Wir erleben schon im Alten Testament, wie die Begeisterung über eine neu erlangte Freiheit nachlässt, wenn die ersten Schwierigkeiten auftauchen. „Ach, wären wir nur bei den Fleischtöpfen Ägyptens geblieben!“, jammerte das Volk, als es auf der Wanderung durch die Wüste Hunger leidet. Und so werden sich in den ersten christlichen Gemeinden in Krisensituationen manche gefragt haben, um welches Gewinns willen sie all die Schwierigkeiten auf sich nehmen. 

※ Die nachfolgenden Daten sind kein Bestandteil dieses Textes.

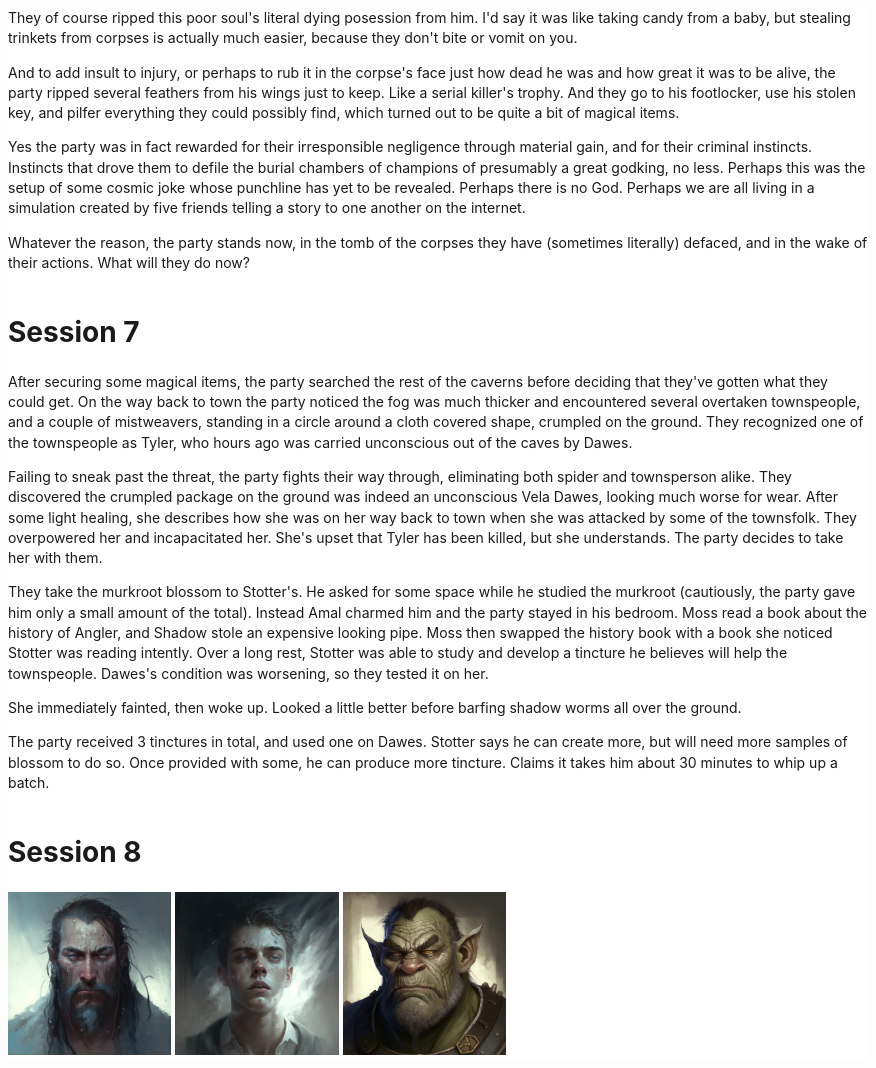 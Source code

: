 They of course ripped this poor soul's literal dying posession from him. I'd say it was like taking candy from a baby, but stealing trinkets from corpses is actually much easier, because they don't bite or vomit on you.

And to add insult to injury, or perhaps to rub it in the corpse's face just how dead he was and how great it was to be alive, the party ripped several feathers from his wings just to keep. Like a serial killer's trophy. And they go to his footlocker, use his stolen key, and pilfer everything they could possibly find, which turned out to be quite a bit of magical items.

Yes the party was in fact rewarded for their irresponsible negligence through material gain, and for their criminal instincts. Instincts that drove them to defile the burial chambers of champions of presumably a great godking, no less. Perhaps this was the setup of some cosmic joke whose punchline has yet to be revealed. Perhaps there is no God. Perhaps we are all living in a simulation created by five friends telling a story to one another on the internet.

Whatever the reason, the party stands now, in the tomb of the corpses they have (sometimes literally) defaced, and in the wake of their actions. What will they do now?


# Session 7

After securing some magical items, the party searched the rest of the caverns before deciding that they've gotten what they could get. On the way back to town the party noticed the fog was much thicker and encountered several overtaken townspeople, and a couple of mistweavers, standing in a circle around a cloth covered shape, crumpled on the ground. They recognized one of the townspeople as Tyler, who hours ago was carried unconscious out of the caves by Dawes.

Failing to sneak past the threat, the party fights their way through, eliminating both spider and townsperson alike. They discovered the crumpled package on the ground was indeed an unconscious Vela Dawes, looking much worse for wear. After some light healing, she describes how she was on her way back to town when she was attacked by some of the townsfolk. They overpowered her and incapacitated her. She's upset that Tyler has been killed, but she understands. The party decides to take her with them.

They take the murkroot blossom to Stotter's. He asked for some space while he studied the murkroot (cautiously, the party gave him only a small amount of the total). Instead Amal charmed him and the party stayed in his bedroom. Moss read a book about the history of Angler, and Shadow stole an expensive looking pipe. Moss then swapped the history book with a book she noticed Stotter was reading intently. Over a long rest, Stotter was able to study and develop a tincture he believes will help the townspeople. Dawes's condition was worsening, so they tested it on her.

She immediately fainted, then woke up. Looked a little better before barfing shadow worms all over the ground.

The party received 3 tinctures in total, and used one on Dawes. Stotter says he can create more, but will need more samples of blossom to do so. Once provided with some, he can produce more tincture. Claims it takes him about 30 minutes to whip up a batch.

# Session 8

<p>
    <img
        src="/D%26D/Barovia-Campaign/Characters/merrin-coster.png"
        width="19%"
        title="Merrin Coster"
    />
    <img
        src="/D%26D/Barovia-Campaign/Characters/overtaken-man.png"
        width="19%"
        title="Overtaken Man (turned to mist)"
    />
    <img
        src="/D%26D/Barovia-Campaign/Characters/resh-uthe.png"
        width="19%"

Vielleicht gibt es auch in der DDR Menschen, die sich angesichts der rasanten Umbrüche und ungewissen Zukunftsperspektiven dort schon insgeheim gelegentlich nach der ruhigen alten Zeit zurückgesehnt haben, in der die Freiheit zwar beschnitten war, in der man aber wußte, woran man war.

Der Hebräerbrief ruft dazu auf, trotz aller Schwierigkeiten den Mut nicht sinken zu lassen und verlorenen Mut wieder neu zurückzugewinnen. „Lasst uns festhalten am Bekenntnis der Hoffnung und nicht wanken!“ Uns tut eine solche Ermutigung sicherlich auch gut - persönlich wie auch gemeindlich und kirchlich. Wir sind nicht an Leib und Leben bedroht wegen unseres Glaubens. Die Bedrohung ist mehr unsichtbarer innerlicher Art. Sie besteht z. B. in einer Identitätskrise, die sich äußern kann etwa in der Frage: „Was macht eigentlich mein Christsein aus? Was unterscheidet mich als Christ von anderen Menschen? Habe ich den anderen etwas voraus oder ihnen etwas Besonderes zu bieten?“ In der Tat ist wohl vieles von dem, was einmal insbesondere Merkmal christlicher Ethik gewesen ist, in die Strukturen und Grundhaltungen unserer Gesellschaft eingeflossen, vor allem im sozialen Bereich, im Umgang mit den Schwachen der Gesellschaft. Da verschwimmen die Grenzen zwischen dem Christlichen und einer weltlich-mitmenschlichen Art.

Aber dennoch - und auch, um gerade die Grundlage einer menschlichen Gesellschaft zu erhalten - ist es notwendig, dass wir uns auf die Quelle besinnen und uns aus ihr immer neu stärken lassen. Christus ist das „Ja“ Gottes zum Menschen. Und dieses „Ja“ zum Menschen ist ganz und gar keine Selbstverständlichkeit. Es hat in den Strukturen unserer Gesellschaft seinen Niederschlag gefunden. Aber es muss immer neu nachgesprochen werden und in Lebenswirklichkeit umgesetzt werden. Wir sind alle auf dem Weg. Wenn wir durch Tiefen gehen, haben wir es nötig, dass uns einer das „Ja“ Gottes zuspricht. Wenn wir über Höhen gehen, dann ist es unsere Aufgabe, denen Mut zuzusprechen, die darniederliegen. Und wo wir erkennen, dass unsere Gesellschaft dem Menschen die Achtung nicht zukommen lässt, die ihm von Christus her gebührt, da ist es unsere Aufgabe als Christen, als Gemeinde, als Kirche, das Wort Gottes einzubringen. 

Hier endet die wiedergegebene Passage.